Exercise: Please output the section of the listing below that opens with the line containing "permise par règlement" and closes with the line containing "fixées soient respectées;", exactly and with nothing else.
*** Begin section ***
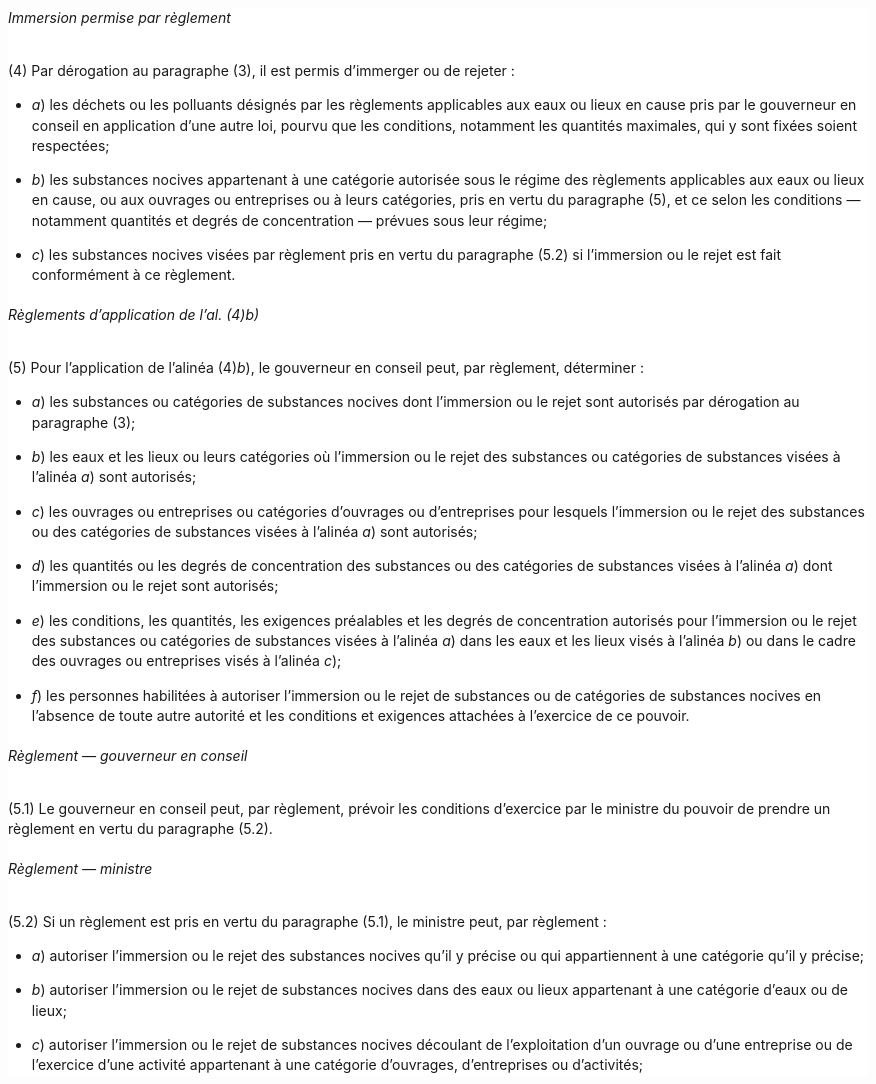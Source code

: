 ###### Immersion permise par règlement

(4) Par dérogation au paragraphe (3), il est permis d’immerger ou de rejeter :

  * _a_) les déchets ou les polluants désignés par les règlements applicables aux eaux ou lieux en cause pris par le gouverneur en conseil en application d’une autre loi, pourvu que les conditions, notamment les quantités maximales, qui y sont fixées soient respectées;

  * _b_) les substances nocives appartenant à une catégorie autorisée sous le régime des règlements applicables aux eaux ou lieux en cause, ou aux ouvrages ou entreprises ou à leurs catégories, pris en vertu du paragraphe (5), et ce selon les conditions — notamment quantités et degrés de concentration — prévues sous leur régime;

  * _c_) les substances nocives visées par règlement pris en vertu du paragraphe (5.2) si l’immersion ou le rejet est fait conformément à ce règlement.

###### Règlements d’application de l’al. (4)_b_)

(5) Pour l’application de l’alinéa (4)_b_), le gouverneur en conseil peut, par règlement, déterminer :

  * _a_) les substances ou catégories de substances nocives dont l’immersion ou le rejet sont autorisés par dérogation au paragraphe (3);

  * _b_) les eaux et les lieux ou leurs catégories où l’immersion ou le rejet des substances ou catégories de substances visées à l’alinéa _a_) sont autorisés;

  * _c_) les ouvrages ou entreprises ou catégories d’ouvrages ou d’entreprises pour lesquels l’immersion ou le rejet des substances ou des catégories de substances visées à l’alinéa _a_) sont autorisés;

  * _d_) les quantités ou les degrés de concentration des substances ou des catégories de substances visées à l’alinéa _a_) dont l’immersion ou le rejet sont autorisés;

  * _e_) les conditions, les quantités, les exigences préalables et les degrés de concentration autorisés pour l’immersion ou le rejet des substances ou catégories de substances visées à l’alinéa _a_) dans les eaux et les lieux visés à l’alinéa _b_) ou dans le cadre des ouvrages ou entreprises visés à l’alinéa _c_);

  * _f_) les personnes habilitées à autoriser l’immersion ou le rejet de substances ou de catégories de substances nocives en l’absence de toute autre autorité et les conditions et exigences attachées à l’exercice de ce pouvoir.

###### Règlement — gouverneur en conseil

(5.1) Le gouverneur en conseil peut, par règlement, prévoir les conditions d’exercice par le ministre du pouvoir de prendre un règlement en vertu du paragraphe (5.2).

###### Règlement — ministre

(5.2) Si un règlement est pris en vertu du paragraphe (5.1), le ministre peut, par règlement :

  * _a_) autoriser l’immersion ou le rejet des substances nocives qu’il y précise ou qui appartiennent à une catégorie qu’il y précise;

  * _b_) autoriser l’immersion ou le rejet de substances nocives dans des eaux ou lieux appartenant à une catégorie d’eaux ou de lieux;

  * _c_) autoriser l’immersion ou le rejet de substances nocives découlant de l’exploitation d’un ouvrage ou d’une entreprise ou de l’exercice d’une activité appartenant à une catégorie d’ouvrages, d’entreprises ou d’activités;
*** End section ***
Reply to the task:
: ###### Immersion permise par règlement

(4) Par dérogation au paragraphe (3), il est permis d’immerger ou de rejeter :

  * _a_) les déchets ou les polluants désignés par les règlements applicables aux eaux ou lieux en cause pris par le gouverneur en conseil en application d’une autre loi, pourvu que les conditions, notamment les quantités maximales, qui y sont fixées soient respectées;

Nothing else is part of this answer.